Eine Griechin, für die Exkursion in Diensten des Theaters, machte Druck auf ihre Landsfrauen. Und erfuhr: Die Griechinnen hatten geglaubt, die Deutschen gehörten einer griechischen Sekte an, die die zwölf altgriechischen Hauptgötter anbetet. Antike Götter in einem antiken Heiligtum anbeten? Das geht nicht. Die Wächterinnen hatten die Schauspieler zum Schutz der Christenheit vertrieben.

Wie eine italienische Großfamilie
Nach energischen Verhandlungen siegte doch die Kunst über die Religion. Ein Schwung Amerikaner schaute der Probe zu, verstand kein Wort und war trotzdem aus dem Häuschen.

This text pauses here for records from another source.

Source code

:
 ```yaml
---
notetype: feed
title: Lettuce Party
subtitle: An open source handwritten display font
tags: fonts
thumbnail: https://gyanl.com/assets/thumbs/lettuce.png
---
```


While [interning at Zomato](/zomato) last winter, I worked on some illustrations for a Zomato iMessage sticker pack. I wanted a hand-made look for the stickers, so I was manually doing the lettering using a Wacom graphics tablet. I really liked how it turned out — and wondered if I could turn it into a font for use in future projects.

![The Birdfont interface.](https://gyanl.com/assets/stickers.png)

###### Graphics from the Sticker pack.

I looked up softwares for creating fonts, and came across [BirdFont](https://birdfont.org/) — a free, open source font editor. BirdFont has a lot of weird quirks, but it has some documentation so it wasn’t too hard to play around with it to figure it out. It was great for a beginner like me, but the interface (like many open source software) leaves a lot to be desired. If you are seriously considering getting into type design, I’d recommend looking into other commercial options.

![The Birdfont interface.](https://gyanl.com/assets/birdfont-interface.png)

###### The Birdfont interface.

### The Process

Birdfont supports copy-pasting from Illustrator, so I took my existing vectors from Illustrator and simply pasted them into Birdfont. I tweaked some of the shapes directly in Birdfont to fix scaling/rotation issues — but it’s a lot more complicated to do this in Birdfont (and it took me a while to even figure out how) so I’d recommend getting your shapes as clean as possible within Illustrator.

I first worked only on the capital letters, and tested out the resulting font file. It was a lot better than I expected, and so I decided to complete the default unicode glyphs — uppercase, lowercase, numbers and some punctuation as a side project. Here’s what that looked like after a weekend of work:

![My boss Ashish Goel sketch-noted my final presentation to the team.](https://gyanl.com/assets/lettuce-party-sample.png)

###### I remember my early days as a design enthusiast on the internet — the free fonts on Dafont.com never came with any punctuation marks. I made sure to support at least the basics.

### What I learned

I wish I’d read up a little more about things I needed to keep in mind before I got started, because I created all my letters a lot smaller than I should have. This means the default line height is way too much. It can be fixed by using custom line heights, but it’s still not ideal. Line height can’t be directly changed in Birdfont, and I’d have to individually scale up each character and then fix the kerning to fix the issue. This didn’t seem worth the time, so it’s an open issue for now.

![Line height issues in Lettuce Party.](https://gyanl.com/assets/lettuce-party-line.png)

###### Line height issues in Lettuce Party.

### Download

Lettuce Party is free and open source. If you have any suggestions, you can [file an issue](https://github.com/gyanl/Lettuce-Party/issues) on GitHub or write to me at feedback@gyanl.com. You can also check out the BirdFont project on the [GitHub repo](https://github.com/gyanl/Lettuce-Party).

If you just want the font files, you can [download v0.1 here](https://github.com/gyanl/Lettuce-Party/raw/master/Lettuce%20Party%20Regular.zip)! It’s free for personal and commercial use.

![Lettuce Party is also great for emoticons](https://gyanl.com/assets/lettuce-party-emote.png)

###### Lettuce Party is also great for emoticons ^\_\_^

Endgültig Schluss mit der nationalen Orientierung war in den Tavernen. In die ist die Würzburger Truppe eingefallen wie eine italienische Großfamilie, laut, fröhlich, trubelig. Drei bis vier bestellten gleichzeitig bei einem Kellner (ein Yia mas!, ein Prosit, auf die griechischen Kellner!), manchmal sangen sie auch was. Dann legte der Intendant, der dabei war, vor Scham seinen Kopf in die Hände. Aber ich habe es gesehen: Er grinste dabei so breit wie ein Honigkuchenpferd. Der war wirklich stolz auf seine Leute. Apropos singen: Sie sangen ein mazedonisches Volkslied, dass ich glaubte, ich säße auf einem Dorfplatz mitten unter berauschten Mazedoniern. Sie lernten griechische Lieder. Bei der Rückkehr, nach Mitternacht am Würzburger Hauptbahnhof, stimmten sie ein senegalesisches Lied an; ich war hingerissen. Und in Epidauros sangen sie im mehrstimmigen Chor „Der Mond ist aufgegangen“. Das war das Schönste.

Schlechte Zeiten für Hütchenleute
Die Welt ist bunt. Es kommt nicht darauf an, was einer im Pass stehen hat. Es kommt darauf an, was er aus seinem Menschsein macht. Schlechte Zeiten für Hütchenleute. Wunderbare Zeiten für mich.